Problem description
Read the entries below and pull out each line with the string "PdfLoadedDocument".

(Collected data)
———
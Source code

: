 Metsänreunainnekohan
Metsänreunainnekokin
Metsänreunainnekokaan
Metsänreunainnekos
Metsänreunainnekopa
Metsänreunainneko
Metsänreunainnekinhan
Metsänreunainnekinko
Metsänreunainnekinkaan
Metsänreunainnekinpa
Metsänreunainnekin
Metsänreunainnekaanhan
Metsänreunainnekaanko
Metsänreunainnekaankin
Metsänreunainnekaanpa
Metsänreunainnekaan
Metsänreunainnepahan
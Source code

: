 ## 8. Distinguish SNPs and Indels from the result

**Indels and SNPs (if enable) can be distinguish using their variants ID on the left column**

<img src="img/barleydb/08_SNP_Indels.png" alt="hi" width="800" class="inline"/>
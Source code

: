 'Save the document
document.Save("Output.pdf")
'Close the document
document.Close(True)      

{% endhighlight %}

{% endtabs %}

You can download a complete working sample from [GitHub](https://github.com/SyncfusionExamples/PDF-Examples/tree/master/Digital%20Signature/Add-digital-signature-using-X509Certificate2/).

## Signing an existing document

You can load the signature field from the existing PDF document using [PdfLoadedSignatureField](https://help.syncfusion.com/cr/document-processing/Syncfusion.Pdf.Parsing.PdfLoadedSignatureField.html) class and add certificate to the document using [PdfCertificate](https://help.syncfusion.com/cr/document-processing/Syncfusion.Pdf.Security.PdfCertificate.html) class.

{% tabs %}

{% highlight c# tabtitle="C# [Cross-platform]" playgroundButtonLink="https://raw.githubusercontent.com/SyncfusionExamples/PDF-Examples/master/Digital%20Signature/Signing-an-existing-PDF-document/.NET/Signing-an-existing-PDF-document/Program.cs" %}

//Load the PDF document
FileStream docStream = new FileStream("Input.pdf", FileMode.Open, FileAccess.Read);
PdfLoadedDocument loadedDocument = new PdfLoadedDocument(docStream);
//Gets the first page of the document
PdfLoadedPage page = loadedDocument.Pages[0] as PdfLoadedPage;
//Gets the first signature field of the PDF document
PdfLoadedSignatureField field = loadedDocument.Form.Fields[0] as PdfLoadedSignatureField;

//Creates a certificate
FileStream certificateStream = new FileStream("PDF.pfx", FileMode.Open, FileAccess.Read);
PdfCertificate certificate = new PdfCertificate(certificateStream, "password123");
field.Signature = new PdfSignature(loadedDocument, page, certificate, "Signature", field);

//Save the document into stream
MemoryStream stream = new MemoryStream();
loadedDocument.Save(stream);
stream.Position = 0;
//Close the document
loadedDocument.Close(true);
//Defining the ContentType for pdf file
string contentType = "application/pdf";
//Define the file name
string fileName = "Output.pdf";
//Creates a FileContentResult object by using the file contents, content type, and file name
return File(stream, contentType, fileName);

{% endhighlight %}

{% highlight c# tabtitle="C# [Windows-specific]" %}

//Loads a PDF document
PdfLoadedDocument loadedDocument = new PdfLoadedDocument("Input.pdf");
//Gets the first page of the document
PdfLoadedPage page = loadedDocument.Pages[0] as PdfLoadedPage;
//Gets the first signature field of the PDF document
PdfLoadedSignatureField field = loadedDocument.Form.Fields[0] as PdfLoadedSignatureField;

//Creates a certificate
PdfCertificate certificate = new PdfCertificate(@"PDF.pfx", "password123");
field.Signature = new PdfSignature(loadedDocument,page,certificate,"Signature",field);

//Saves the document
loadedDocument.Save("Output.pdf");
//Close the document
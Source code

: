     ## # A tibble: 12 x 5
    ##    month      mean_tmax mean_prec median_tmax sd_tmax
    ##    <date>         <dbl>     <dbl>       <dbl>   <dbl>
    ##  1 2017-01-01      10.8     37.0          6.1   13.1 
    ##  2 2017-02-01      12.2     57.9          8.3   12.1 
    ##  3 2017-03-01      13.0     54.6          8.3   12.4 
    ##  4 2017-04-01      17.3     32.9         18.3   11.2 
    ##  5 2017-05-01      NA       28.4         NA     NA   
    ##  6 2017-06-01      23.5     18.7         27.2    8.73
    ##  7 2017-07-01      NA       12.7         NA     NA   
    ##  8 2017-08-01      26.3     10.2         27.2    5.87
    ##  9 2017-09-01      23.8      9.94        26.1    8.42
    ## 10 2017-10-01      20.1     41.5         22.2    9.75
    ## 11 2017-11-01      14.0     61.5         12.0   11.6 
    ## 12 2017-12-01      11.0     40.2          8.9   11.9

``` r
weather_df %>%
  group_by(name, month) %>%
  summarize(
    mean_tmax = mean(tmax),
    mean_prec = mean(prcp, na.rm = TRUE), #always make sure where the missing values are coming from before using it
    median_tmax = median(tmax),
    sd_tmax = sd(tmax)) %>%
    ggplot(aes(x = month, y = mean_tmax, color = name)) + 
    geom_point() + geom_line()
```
———
Response area
PdfLoadedDocument loadedDocument = new PdfLoadedDocument(docStream);
PdfLoadedDocument loadedDocument = new PdfLoadedDocument("Input.pdf");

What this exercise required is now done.